Directed By: Lenny Abrahamson

Starring: Domhnall Gleeson, Maggie Gyllenhaal, Scoot McNairy, and Michael Fassbender

This isn't the first time I've said this, but 2014 has been a tame year at the movies.  It's not just the fact that we've had fewer high quality movies, but we just haven't had the same level of weird inventiveness.  We don't have filmmakers this year going for it all regardless of how strangely their final product may appear to moviegoers.  We haven't had the next Seven Psychopaths, Short Term 12, Spring Breakers, or even Killer Joe this year.  Some of the weirder movies in cinematic history can and have invigorated moviegoers, and it's about time we have some in 2014.  This weekend's Frank may be a step in the right direction.

Though he aspires to be a famous, beloved songwriter and keyboardist someday, Jon (Domhnall Gleeson) is an ordinary rat racing through the maze of life.  His pathetic attempts at songwriting have led to atrocious lyrics like "Little Boxes Take Me Away" and "Red Coat, Blue Coat".  Everything changes for Jon one day, however, when he meets Don (Scoot McNairy), the manager for the band SORONPRFBS.  Amidst a body of endless rolling waves at the beach, the band's keyboardist attempts to commit suicide.  With opportunity knocking, Jon joins the band.

The band rents a cabin in Ireland to begin recording a studio album.  As Jon gets to know the members of SORONPRFBS, he realizes that he's the lowest man on the totem pole.  Though Don is friendly, the other band members aren't quite as welcoming.  Most noticeably, Clara (Maggie Gyllenhaal) makes it abundantly clear that she hates his guts.  The only exception to this is Frank (Michael Fassbender), the band's leader.  A rather unique individual, Frank bizarrely wears a large papier-mâché head at all times.  Curious about someone who would choose to do such a thing, Jon focuses on getting to know Frank.  Meanwhile, Jon secretly posts his adventures with the band on Twitter and YouTube.

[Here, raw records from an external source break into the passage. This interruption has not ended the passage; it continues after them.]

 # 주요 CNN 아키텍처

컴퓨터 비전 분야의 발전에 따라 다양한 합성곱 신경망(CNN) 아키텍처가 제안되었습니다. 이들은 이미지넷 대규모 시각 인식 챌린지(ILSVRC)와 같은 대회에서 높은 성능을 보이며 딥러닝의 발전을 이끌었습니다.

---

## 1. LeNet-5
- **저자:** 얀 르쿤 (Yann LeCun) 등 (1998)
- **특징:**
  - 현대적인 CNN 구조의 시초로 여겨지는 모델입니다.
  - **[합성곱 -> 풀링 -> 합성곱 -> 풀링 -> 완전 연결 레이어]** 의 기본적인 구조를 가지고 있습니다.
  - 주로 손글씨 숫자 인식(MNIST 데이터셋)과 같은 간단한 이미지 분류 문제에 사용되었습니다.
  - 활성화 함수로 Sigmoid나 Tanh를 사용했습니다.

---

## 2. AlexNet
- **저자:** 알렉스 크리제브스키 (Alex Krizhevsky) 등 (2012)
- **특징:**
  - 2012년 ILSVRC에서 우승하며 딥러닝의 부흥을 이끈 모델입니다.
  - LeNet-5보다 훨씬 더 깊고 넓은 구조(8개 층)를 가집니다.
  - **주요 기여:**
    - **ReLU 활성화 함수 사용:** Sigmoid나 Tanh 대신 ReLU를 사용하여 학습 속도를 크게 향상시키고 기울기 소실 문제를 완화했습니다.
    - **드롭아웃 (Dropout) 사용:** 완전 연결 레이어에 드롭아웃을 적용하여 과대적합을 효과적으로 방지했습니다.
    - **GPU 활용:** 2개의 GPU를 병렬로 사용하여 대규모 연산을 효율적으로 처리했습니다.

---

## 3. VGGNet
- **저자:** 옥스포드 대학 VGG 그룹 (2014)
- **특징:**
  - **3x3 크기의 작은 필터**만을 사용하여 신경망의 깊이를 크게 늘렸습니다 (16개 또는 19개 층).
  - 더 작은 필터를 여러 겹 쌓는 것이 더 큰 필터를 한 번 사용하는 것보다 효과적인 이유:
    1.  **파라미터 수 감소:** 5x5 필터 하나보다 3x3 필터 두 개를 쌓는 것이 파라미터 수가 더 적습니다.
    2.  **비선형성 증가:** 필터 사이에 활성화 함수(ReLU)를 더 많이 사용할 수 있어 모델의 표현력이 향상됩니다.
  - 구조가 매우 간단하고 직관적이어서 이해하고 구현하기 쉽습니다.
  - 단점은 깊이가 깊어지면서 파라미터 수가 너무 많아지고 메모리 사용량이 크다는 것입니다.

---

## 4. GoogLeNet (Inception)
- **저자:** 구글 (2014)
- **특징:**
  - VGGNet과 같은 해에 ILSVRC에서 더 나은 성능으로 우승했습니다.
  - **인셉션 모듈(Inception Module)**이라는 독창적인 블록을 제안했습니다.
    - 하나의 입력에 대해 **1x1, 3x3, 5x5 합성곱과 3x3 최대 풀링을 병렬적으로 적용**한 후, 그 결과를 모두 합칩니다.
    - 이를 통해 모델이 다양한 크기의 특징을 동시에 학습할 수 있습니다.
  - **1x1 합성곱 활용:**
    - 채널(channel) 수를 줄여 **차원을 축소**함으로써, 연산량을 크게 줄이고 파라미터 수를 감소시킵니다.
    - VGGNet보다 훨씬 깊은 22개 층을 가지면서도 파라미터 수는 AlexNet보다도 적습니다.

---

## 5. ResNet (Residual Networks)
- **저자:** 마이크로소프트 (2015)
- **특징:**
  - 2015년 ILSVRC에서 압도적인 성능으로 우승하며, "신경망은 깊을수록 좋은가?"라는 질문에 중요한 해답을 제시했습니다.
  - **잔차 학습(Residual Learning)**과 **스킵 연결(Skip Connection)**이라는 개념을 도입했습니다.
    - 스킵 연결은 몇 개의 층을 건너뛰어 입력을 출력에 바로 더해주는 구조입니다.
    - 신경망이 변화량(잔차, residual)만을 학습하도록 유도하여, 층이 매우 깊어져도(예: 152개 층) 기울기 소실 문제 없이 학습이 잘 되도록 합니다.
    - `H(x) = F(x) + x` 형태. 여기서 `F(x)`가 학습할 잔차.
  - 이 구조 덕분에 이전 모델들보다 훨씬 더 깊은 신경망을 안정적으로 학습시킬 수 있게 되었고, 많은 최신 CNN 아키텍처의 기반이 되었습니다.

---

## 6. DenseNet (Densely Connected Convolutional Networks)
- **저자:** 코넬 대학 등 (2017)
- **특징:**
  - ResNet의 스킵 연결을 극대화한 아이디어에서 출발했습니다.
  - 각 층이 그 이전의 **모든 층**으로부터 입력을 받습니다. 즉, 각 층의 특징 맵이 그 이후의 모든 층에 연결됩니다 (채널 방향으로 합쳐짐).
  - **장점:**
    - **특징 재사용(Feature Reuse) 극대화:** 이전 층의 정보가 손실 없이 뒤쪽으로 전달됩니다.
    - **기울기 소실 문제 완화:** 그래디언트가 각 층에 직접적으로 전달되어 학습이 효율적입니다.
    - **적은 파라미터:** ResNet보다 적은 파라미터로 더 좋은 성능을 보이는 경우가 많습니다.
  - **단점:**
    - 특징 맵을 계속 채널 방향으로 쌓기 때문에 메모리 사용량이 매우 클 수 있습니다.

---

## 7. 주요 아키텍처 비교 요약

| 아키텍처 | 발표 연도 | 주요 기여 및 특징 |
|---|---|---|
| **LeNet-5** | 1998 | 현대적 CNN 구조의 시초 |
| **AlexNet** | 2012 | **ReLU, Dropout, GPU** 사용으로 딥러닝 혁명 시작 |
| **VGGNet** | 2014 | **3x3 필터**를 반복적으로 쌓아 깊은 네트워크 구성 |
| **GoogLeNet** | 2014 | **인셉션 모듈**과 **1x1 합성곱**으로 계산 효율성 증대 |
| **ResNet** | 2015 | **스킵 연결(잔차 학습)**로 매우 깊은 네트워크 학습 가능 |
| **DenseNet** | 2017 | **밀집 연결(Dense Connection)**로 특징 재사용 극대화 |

Frank is undoubtedly one quirky movie.  From the zany premise to the hypnotic music, there's an eccentricity that pulsates throughout the film.  It's a joyous film that's unpredictably funny and taps into the inner nutcase in us all.  I have to give director Lenny Abrahamson credit for bringing tons of creativity, originality, and fun to the production.  It's a relentlessly inventive film that somehow manages to oscillate between frivolity and seriousness with ease.  At the same time, it's an underhanded critique of the music industry of today in which artists fail to push the boundaries and find a new sound.  All in all, Frank is one surprising delight.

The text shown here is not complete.